Demos are practically the lifeblood of SaaS businesses. So many brands rely heavily on live video demos to successfully convey the value of their tool to high-intent customers, nurturing them to the point where they convert. 

Sales demos should do the following:

  • Explain why customers should purchase
  • Demonstrate your unique selling proposition (USP)
  • Highlight how the product works, along with key features
  • Answer customer questions
  • Overcome objections 
  • Potentially present pricing
  • Set up next steps 

And while your marketing team is working hard to generate more leads signing up for demos, it’s the sales team’s job to knock the demos out of the park.

That’s what we’re going to discuss today: 10 SaaS demo best practices to help you convert more high-value leads (and potentially retain them longer, too).

1. Qualify Leads Pre-Demo 

The first thing you can do to put together a successful SaaS demo happens long before the demo begins— you want to qualify leads in advance.

This may actually come down to the marketing team who sets up the lead generation forms and demo sign-ups, but the sales team should have a say in what qualifying information is requested on the form itself.

In many cases, firmographic data can be helpful in qualifying leads and assessing whether or not they align with your ideal customer profile (ICP). This may include:

  • The lead’s name and job title
  • Company name
  • Company industry
  • Company size
  • Company revenue
  • Products the lead is most interested in 

This SaaS demo sign-up from Agorapulse is an outstanding example: 

Agorapulse SaaS Demo Sign-up form

Get as much relevant information as possible without risking that you’re asking so much (aka too much) that it drives the user away. Marketing and sales can find the sweet spot here to get you the information you need.

2. Research Your Leads in Advance 

Qualifying information (as we discussed in step one) is an important first step, but SaaS demo best practices go beyond looking at the information the client shares. You also want to consider looking for additional information.

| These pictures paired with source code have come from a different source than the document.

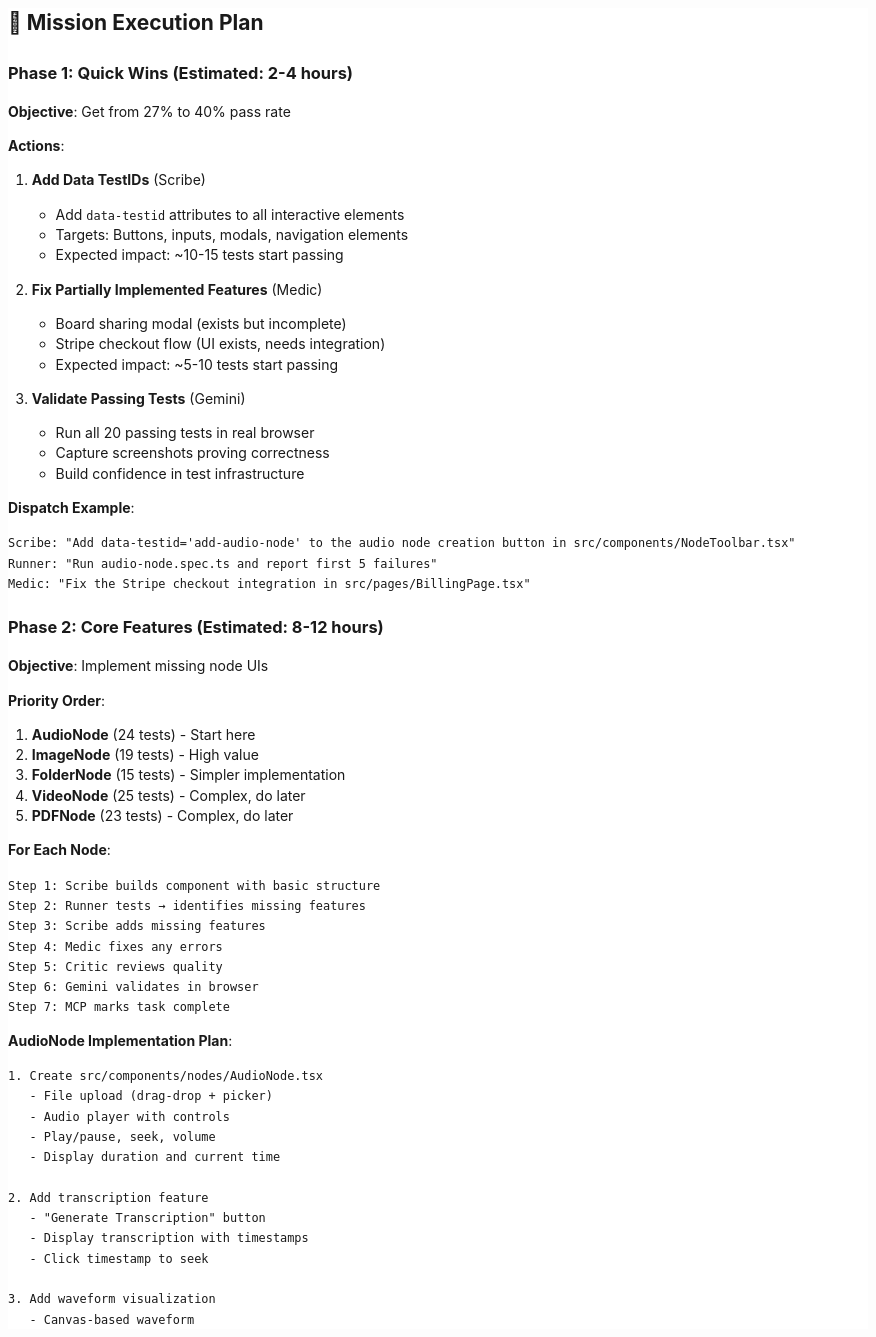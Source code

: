 ## 🎯 Mission Execution Plan

### Phase 1: Quick Wins (Estimated: 2-4 hours)

**Objective**: Get from 27% to 40% pass rate

**Actions**:
1. **Add Data TestIDs** (Scribe)
   - Add `data-testid` attributes to all interactive elements
   - Targets: Buttons, inputs, modals, navigation elements
   - Expected impact: ~10-15 tests start passing

2. **Fix Partially Implemented Features** (Medic)
   - Board sharing modal (exists but incomplete)
   - Stripe checkout flow (UI exists, needs integration)
   - Expected impact: ~5-10 tests start passing

3. **Validate Passing Tests** (Gemini)
   - Run all 20 passing tests in real browser
   - Capture screenshots proving correctness
   - Build confidence in test infrastructure

**Dispatch Example**:
```
Scribe: "Add data-testid='add-audio-node' to the audio node creation button in src/components/NodeToolbar.tsx"
Runner: "Run audio-node.spec.ts and report first 5 failures"
Medic: "Fix the Stripe checkout integration in src/pages/BillingPage.tsx"
```

### Phase 2: Core Features (Estimated: 8-12 hours)

**Objective**: Implement missing node UIs

**Priority Order**:
1. **AudioNode** (24 tests) - Start here
2. **ImageNode** (19 tests) - High value
3. **FolderNode** (15 tests) - Simpler implementation
4. **VideoNode** (25 tests) - Complex, do later
5. **PDFNode** (23 tests) - Complex, do later

**For Each Node**:
```
Step 1: Scribe builds component with basic structure
Step 2: Runner tests → identifies missing features
Step 3: Scribe adds missing features
Step 4: Medic fixes any errors
Step 5: Critic reviews quality
Step 6: Gemini validates in browser
Step 7: MCP marks task complete
```

**AudioNode Implementation Plan**:
```
1. Create src/components/nodes/AudioNode.tsx
   - File upload (drag-drop + picker)
   - Audio player with controls
   - Play/pause, seek, volume
   - Display duration and current time

2. Add transcription feature
   - "Generate Transcription" button
   - Display transcription with timestamps
   - Click timestamp to seek

3. Add waveform visualization
   - Canvas-based waveform
```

Research all prospects in advance, including both the company and any individuals who are scheduled to participate on the call. 

Start by checking out the individuals’ LinkedIn profiles (incognito mode of course, unless you want to send a connection request in advance of the demo and do your research then). Look at their activity; sometimes, people actually ask their network about tools they should use based on specific pain points. You’ll also learn a lot about how their organization works.

You can also take a look at contact databases like Cognism to learn more about your potential leads. See how long they’ve been in the industry. Some tools even offer insights into individual companies like whether they’re hiring, if they’ve recently received funding, and more. These can be important growth or buying signals, which may impact your presentation.

Research your Leads in Advance

This information will all be vital during your preparation and the SaaS sales demo itself.

3. Tailor Demos to Each Prospect 

At this point, you’ve likely invested some solid time and energy (and potentially contact database credits) to learn as much as you can about both the company and the employees that you’ll be meeting.

Use that information when preparing for the demo itself. You should tailor your presentation to each prospect that you’re speaking to. It may influence which features you highlight or which use cases you share. And if you are conveying pricing information or trying to close the deal during the demo, coming with knowledge of the company’s background can help you determine which plan to push.

Tailor demos based on the following:

  • Known growth (or regression, like recent firings) of a company 
  • Industry
  • Intended use case of the tool
  • Expected pain points
  • Company size

4. Ask Smart “Small Talk” Questions 

Once it’s time for the demo to start, you’re prepared and as ready as you can be. 

As the demo begins, there’s often some initial small talk. This is important to build rapport because people are most likely to purchase from those they like and trust— even for major B2B “business-first, it’s not personal” decisions.

Use this small talk time to your advantage. After asking about how the customer is doing, use this time strategically to get information that can not only provide invaluable insights for your marketing, sales, and product departments but also help you fine-tune your demo in real-time.

Consider asking the following questions:

  • So what motivated you to get in touch for the demo today?
  • How did you discover us?
  • What motivated you to start looking for [insert tool type here]?
  • So how can we help your business? 

Listening is an often wildly underrated sales skill, and it’s essential as a SaaS demo best practice. What you learn should impact how you proceed with the demo and can help you make sure you’re addressing pain points and needs the customer really cares about.

5. Start Brief and Then Dive Into Features That Interest the Customer 

No one wants to feel like their time is wasted, and since the average demo is only 20-30 minutes long (including small talk and pleasantries!), it’s essential to manage your time correctly.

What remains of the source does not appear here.